Thursday, March 28, 2024

It takes two to taint...

Kudos to Chief Judge Ann Callis for having the courage last week to finally put her most unbecoming colleague on ice.

Judge Nicholas Byron will still hear cases at our Edwardsville courthouse, he just won't reign anymore over its civil division, which he's led so menacingly for the past decade. Replacing Byron's angry, anti-business scowl with Judge Dan Stack's genial smile, Callis hopes, will improve "public confidence" that Madison County's courts are actually dispensing genuine justice, not just making inventive lawyers rich.

No doubt, a Stack-for-Byron trade is a positive step. But killing that overriding perception-- that the plaintiff's bar has hijacked the Third Circuit-- won't be as easy as judicial musical chairs. Callis needs to also deal with the problem lawyers; she needs to deal with guys like Jeffrey Millar.

Millar, a Lakin Law Firm class action specialist, is making headlines this week as it's been revealed that the plaintiff in one of his pending lawsuits has actually been dead for more than two years. The lawyer himself didn't tell the court that one Manual Hernandez of Granite City, helping Millar sue American Family Insurance over auto accident payouts, died of a heart attack in 2004. Rather, it was the defendants who did their own investigation, breaking the news to the court in March.

Did Millar know his "client" died, purposely keeping the news to himself for fear it would kill his class action?
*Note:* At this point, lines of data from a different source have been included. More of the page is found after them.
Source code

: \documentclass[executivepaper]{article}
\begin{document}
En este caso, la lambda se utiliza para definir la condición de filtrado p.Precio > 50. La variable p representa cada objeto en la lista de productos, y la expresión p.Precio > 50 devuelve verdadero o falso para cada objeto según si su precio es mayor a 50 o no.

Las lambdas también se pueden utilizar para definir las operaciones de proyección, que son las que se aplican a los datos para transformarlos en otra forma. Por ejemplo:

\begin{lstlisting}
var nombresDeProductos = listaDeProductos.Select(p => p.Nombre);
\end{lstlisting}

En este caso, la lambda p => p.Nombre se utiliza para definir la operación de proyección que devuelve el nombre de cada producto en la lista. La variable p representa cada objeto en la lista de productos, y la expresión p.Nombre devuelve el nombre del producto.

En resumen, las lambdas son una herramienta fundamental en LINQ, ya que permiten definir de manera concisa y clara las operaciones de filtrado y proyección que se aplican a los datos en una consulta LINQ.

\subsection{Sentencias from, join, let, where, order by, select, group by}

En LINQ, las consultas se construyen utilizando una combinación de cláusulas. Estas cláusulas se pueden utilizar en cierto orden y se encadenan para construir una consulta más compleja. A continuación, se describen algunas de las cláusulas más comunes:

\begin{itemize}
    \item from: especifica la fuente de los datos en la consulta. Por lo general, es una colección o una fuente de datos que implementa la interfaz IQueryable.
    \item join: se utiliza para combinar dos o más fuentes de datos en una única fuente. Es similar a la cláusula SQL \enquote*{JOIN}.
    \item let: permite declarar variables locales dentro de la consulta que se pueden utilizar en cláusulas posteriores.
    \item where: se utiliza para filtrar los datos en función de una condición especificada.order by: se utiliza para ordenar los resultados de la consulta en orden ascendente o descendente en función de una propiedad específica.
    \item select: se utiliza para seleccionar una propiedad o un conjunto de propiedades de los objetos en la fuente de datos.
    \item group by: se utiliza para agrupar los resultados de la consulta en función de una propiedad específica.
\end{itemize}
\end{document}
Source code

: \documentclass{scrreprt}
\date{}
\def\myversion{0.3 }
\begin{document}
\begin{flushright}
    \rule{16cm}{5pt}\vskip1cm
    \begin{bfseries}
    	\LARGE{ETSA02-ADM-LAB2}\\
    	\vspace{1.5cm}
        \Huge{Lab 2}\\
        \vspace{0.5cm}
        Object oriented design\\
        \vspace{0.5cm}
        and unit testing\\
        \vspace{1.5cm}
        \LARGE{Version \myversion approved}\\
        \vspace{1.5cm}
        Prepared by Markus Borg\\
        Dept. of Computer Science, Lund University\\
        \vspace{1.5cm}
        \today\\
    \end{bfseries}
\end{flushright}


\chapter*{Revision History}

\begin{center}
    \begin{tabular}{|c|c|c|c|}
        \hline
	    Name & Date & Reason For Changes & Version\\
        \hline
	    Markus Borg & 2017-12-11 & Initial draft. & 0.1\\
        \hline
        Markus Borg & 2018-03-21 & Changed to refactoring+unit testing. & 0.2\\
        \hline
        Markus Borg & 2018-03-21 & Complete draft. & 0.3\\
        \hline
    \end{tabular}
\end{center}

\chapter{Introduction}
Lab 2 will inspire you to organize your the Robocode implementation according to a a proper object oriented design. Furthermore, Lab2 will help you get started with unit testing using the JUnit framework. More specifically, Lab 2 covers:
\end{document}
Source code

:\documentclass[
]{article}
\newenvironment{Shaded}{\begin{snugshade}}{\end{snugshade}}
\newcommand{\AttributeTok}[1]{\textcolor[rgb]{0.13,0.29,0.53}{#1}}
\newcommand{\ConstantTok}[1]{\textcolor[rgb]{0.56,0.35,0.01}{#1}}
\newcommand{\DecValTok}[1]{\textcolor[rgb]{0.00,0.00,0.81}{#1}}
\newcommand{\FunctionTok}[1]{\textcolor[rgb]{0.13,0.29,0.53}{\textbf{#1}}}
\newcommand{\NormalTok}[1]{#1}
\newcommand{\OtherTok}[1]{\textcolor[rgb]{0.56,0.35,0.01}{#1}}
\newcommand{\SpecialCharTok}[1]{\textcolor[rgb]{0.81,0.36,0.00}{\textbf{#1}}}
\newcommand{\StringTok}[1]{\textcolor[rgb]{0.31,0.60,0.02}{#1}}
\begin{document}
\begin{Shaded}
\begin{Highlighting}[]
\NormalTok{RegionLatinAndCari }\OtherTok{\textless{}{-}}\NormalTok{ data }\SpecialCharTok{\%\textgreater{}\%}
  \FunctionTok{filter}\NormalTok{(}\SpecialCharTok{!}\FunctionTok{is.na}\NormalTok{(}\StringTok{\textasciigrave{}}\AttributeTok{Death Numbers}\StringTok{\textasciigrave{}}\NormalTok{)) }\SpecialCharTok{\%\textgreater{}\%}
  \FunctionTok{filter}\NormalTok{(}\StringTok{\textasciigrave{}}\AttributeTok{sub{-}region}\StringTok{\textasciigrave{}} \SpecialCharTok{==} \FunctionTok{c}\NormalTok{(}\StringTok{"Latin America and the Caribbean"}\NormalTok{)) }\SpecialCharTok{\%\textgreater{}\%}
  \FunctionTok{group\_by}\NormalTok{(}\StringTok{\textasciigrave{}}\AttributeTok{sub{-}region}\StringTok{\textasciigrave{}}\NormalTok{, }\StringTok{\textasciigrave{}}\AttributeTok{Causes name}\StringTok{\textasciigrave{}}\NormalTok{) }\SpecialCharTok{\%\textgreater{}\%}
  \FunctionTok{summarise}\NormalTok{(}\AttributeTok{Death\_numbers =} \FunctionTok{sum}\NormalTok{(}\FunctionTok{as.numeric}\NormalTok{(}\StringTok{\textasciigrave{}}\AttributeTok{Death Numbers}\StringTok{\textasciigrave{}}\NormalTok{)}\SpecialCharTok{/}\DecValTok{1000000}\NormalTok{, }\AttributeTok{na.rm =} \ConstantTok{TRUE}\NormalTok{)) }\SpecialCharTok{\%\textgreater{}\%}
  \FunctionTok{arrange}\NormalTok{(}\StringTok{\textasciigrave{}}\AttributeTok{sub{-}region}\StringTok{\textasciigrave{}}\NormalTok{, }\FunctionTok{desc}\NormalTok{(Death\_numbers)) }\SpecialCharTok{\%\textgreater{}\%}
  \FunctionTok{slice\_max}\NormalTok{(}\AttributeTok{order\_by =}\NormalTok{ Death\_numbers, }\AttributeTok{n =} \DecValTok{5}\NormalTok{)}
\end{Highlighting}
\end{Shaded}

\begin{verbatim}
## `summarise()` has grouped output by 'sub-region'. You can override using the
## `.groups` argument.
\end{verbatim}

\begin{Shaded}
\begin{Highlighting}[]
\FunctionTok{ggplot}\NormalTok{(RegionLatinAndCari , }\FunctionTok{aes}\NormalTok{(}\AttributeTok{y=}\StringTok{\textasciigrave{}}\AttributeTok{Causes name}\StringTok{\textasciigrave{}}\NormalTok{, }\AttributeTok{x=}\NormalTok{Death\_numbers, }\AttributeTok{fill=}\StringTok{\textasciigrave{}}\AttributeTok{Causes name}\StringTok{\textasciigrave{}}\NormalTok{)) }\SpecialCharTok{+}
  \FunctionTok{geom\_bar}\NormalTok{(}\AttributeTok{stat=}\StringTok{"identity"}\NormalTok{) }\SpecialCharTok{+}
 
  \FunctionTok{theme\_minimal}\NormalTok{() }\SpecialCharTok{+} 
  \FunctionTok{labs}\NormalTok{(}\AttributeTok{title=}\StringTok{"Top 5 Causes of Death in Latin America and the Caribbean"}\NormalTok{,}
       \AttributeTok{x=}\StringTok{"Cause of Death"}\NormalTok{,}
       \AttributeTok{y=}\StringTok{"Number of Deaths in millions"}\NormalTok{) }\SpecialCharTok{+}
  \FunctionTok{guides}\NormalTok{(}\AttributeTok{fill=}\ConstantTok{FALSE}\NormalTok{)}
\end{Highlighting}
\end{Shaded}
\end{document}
Or did he simply not know at all, because Hernandez was an uninterested, nominal placeholder completely uninvolved with the case?

Making a desperate pitch to save his lawsuit, replacing the deceased with someone living, breathing and aggrieved, Millar sort of admitted the latter in May. He explained that he learned of his client's death "subsequently."

That Millar wasn't tight with the Hernandez family, and that the plaintiff himself didn't have the fire of Erin Brockovich won't come as a surprise to readers of this newspaper.

Though they so desperately want us to believe it works the other way around, this lawsuit, like 99% of the class actions filed in Madison County, was filed for the lawyers, not the plaintiffs. Hernandez was a means to an end for Millar, whose behavior shows an obligation only to himself, and certainly not to his client.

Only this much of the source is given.